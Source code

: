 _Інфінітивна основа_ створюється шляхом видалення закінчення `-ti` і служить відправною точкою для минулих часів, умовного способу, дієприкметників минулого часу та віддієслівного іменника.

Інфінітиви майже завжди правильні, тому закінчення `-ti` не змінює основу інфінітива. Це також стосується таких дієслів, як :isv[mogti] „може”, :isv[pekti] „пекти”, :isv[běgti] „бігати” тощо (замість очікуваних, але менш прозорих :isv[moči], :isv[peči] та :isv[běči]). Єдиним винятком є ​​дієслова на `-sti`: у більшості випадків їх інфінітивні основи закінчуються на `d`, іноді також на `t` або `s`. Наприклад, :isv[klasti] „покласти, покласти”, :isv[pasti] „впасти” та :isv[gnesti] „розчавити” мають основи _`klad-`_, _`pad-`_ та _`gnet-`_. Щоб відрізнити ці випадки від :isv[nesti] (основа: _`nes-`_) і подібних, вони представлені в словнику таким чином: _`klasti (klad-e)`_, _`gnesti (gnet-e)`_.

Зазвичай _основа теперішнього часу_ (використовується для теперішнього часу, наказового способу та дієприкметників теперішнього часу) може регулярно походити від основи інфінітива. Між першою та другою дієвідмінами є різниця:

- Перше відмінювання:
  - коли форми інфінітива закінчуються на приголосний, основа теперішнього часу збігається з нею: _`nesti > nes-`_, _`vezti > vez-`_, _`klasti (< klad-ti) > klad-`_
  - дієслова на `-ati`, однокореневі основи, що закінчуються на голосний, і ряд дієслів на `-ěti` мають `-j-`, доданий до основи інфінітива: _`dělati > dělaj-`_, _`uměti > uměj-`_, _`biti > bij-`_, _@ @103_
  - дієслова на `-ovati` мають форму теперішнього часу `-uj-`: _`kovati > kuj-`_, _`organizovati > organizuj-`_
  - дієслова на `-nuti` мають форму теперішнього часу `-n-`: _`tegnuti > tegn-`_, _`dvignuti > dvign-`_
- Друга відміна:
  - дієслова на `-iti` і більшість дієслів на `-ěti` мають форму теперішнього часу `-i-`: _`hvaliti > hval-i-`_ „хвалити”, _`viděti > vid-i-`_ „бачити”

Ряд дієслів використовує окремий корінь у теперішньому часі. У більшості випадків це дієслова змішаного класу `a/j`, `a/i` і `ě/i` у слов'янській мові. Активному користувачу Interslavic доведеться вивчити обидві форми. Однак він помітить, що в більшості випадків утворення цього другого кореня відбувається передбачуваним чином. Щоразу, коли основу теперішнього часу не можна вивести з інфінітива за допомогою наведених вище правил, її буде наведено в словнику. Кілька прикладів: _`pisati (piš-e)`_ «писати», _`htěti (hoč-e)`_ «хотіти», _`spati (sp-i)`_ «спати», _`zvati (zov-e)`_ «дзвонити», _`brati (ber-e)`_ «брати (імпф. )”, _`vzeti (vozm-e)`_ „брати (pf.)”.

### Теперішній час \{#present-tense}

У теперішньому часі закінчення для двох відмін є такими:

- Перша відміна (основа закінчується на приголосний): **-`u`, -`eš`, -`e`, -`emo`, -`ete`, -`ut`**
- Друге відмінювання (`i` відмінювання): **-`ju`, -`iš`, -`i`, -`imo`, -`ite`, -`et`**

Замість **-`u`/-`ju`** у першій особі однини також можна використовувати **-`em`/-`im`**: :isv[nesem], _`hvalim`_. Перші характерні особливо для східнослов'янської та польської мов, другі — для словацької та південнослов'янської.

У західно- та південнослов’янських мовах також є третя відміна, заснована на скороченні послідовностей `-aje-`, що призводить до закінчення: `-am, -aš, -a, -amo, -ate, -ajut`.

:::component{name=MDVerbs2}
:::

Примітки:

Work task - Keeping every line exactly as it is, retype the entries shown above.

Finished exercise -
Source code

: _Інфінітивна основа_ створюється шляхом видалення закінчення `-ti` і служить відправною точкою для минулих часів, умовного способу, дієприкметників минулого часу та віддієслівного іменника.

Інфінітиви майже завжди правильні, тому закінчення `-ti` не змінює основу інфінітива. Це також стосується таких дієслів, як :isv[mogti] „може”, :isv[pekti] „пекти”, :isv[běgti] „бігати” тощо (замість очікуваних, але менш прозорих :isv[moči], :isv[peči] та :isv[běči]). Єдиним винятком є ​​дієслова на `-sti`: у більшості випадків їх інфінітивні основи закінчуються на `d`, іноді також на `t` або `s`. Наприклад, :isv[klasti] „покласти, покласти”, :isv[pasti] „впасти” та :isv[gnesti] „розчавити” мають основи _`klad-`_, _`pad-`_ та _`gnet-`_. Щоб відрізнити ці випадки від :isv[nesti] (основа: _`nes-`_) і подібних, вони представлені в словнику таким чином: _`klasti (klad-e)`_, _`gnesti (gnet-e)`_.

Зазвичай _основа теперішнього часу_ (використовується для теперішнього часу, наказового способу та дієприкметників теперішнього часу) може регулярно походити від основи інфінітива. Між першою та другою дієвідмінами є різниця:

- Перше відмінювання:
  - коли форми інфінітива закінчуються на приголосний, основа теперішнього часу збігається з нею: _`nesti > nes-`_, _`vezti > vez-`_, _`klasti (< klad-ti) > klad-`_
  - дієслова на `-ati`, однокореневі основи, що закінчуються на голосний, і ряд дієслів на `-ěti` мають `-j-`, доданий до основи інфінітива: _`dělati > dělaj-`_, _`uměti > uměj-`_, _`biti > bij-`_, _@ @103_
  - дієслова на `-ovati` мають форму теперішнього часу `-uj-`: _`kovati > kuj-`_, _`organizovati > organizuj-`_
  - дієслова на `-nuti` мають форму теперішнього часу `-n-`: _`tegnuti > tegn-`_, _`dvignuti > dvign-`_
- Друга відміна:
  - дієслова на `-iti` і більшість дієслів на `-ěti` мають форму теперішнього часу `-i-`: _`hvaliti > hval-i-`_ „хвалити”, _`viděti > vid-i-`_ „бачити”

Ряд дієслів використовує окремий корінь у теперішньому часі. У більшості випадків це дієслова змішаного класу `a/j`, `a/i` і `ě/i` у слов'янській мові. Активному користувачу Interslavic доведеться вивчити обидві форми. Однак він помітить, що в більшості випадків утворення цього другого кореня відбувається передбачуваним чином. Щоразу, коли основу теперішнього часу не можна вивести з інфінітива за допомогою наведених вище правил, її буде наведено в словнику. Кілька прикладів: _`pisati (piš-e)`_ «писати», _`htěti (hoč-e)`_ «хотіти», _`spati (sp-i)`_ «спати», _`zvati (zov-e)`_ «дзвонити», _`brati (ber-e)`_ «брати (імпф. )”, _`vzeti (vozm-e)`_ „брати (pf.)”.

### Теперішній час \{#present-tense}

У теперішньому часі закінчення для двох відмін є такими:

- Перша відміна (основа закінчується на приголосний): **-`u`, -`eš`, -`e`, -`emo`, -`ete`, -`ut`**
- Друге відмінювання (`i` відмінювання): **-`ju`, -`iš`, -`i`, -`imo`, -`ite`, -`et`**

Замість **-`u`/-`ju`** у першій особі однини також можна використовувати **-`em`/-`im`**: :isv[nesem], _`hvalim`_. Перші характерні особливо для східнослов'янської та польської мов, другі — для словацької та південнослов'янської.

У західно- та південнослов’янських мовах також є третя відміна, заснована на скороченні послідовностей `-aje-`, що призводить до закінчення: `-am, -aš, -a, -amo, -ate, -ajut`.

:::component{name=MDVerbs2}
:::

Примітки:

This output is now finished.